▶ **WHAT YOU ARE ASKED TO DO**
Scan the records for the string "path"; copy each line where it occurs.

[Collection entries]
- - - - -
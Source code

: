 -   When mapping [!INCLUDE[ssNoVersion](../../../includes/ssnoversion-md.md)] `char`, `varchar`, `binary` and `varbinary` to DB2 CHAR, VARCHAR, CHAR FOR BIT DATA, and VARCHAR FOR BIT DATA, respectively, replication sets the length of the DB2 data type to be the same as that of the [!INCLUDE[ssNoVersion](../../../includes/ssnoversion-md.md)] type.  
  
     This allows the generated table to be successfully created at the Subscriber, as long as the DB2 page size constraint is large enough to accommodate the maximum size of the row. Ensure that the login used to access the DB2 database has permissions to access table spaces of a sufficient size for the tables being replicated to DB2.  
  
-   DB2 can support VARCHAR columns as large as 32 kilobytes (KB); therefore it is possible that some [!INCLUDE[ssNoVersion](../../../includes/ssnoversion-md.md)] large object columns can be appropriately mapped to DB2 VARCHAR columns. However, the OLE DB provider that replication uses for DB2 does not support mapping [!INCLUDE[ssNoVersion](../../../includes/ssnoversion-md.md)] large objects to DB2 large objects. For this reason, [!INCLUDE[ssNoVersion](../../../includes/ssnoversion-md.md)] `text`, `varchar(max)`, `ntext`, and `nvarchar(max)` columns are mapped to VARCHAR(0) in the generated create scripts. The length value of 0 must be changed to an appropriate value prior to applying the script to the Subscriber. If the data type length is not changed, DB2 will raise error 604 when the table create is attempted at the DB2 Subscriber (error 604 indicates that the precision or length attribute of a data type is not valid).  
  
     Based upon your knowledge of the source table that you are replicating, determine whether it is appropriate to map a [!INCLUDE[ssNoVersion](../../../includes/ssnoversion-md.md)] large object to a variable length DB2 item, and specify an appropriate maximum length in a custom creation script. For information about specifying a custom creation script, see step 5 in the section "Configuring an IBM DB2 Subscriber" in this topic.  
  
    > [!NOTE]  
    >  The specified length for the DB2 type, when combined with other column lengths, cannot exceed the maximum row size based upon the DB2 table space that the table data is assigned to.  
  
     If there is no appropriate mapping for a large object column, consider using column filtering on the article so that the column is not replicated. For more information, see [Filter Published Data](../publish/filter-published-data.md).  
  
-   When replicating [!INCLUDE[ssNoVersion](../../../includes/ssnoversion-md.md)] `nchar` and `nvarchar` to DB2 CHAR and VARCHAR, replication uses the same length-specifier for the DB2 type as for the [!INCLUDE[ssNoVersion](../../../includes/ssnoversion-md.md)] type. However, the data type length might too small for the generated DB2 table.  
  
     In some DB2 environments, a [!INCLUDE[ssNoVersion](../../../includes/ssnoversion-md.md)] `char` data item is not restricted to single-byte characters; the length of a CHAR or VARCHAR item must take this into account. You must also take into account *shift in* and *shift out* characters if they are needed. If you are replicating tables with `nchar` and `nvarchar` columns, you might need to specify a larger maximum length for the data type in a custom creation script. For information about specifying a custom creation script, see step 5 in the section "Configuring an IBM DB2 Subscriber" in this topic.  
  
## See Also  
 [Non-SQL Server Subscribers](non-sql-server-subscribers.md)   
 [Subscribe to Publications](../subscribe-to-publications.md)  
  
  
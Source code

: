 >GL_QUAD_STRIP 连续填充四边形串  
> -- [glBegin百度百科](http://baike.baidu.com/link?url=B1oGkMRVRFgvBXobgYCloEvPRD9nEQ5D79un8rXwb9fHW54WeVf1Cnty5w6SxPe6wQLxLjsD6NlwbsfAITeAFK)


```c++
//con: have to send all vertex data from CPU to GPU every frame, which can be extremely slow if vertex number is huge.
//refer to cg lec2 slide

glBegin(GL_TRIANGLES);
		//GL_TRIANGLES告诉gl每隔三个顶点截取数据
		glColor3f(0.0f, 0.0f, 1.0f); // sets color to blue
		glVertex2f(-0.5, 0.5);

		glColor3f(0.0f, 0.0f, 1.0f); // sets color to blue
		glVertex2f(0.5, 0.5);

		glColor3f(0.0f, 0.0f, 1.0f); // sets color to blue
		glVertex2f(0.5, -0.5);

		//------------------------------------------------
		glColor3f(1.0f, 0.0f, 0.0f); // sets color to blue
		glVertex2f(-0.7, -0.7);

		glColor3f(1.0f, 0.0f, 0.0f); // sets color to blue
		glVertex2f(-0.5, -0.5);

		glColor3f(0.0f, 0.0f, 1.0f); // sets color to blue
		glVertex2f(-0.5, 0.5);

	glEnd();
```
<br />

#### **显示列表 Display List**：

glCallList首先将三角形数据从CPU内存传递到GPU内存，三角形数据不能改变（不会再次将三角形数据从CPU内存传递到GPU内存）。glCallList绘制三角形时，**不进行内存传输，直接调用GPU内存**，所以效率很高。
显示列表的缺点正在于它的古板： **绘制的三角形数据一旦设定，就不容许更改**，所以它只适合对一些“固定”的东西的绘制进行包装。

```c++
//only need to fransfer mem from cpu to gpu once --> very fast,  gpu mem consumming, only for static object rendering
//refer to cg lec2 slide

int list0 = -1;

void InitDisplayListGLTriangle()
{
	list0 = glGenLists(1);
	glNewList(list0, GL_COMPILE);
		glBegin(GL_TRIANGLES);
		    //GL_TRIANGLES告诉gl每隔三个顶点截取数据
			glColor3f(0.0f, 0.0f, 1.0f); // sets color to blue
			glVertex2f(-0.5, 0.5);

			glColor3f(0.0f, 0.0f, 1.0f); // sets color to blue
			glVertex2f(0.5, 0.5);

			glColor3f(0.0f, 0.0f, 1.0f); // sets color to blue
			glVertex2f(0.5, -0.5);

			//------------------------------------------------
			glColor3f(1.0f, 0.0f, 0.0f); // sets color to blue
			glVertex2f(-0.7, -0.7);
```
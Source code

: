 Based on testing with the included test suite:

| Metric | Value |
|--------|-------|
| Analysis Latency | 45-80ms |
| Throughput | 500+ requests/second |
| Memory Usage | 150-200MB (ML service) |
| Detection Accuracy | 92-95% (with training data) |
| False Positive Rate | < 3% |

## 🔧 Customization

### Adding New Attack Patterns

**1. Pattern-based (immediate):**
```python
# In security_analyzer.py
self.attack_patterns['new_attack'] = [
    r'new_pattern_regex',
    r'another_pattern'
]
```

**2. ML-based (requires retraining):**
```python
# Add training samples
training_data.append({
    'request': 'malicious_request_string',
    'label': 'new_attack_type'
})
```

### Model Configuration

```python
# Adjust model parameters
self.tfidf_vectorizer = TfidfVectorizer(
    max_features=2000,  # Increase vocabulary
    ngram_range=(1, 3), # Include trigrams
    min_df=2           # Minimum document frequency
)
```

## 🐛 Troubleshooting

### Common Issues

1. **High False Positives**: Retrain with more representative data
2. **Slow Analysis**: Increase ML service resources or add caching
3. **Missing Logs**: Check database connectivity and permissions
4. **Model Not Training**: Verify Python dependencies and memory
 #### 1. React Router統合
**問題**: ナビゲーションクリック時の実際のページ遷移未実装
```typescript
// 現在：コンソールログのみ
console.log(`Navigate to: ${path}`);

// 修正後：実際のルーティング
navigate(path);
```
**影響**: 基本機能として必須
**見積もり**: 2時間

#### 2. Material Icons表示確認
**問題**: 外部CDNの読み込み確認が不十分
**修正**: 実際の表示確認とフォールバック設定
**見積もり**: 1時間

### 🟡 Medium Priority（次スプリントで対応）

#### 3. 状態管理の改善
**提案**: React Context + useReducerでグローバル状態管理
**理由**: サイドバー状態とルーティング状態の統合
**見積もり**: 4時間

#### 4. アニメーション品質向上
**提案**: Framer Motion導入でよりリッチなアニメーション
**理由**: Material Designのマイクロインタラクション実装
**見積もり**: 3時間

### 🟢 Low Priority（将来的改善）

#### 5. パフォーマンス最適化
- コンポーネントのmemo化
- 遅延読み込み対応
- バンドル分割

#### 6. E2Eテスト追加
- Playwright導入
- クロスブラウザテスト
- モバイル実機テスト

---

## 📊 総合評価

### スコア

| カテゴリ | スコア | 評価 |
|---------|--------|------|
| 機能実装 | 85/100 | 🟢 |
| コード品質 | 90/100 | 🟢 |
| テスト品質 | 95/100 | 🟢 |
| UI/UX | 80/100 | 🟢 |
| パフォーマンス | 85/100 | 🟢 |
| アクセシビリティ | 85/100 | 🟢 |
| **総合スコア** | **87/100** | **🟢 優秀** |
- - - - -
▶ **ANSWER TO THIS TASK**
console.log(`Navigate to: ${path}`);
navigate(path);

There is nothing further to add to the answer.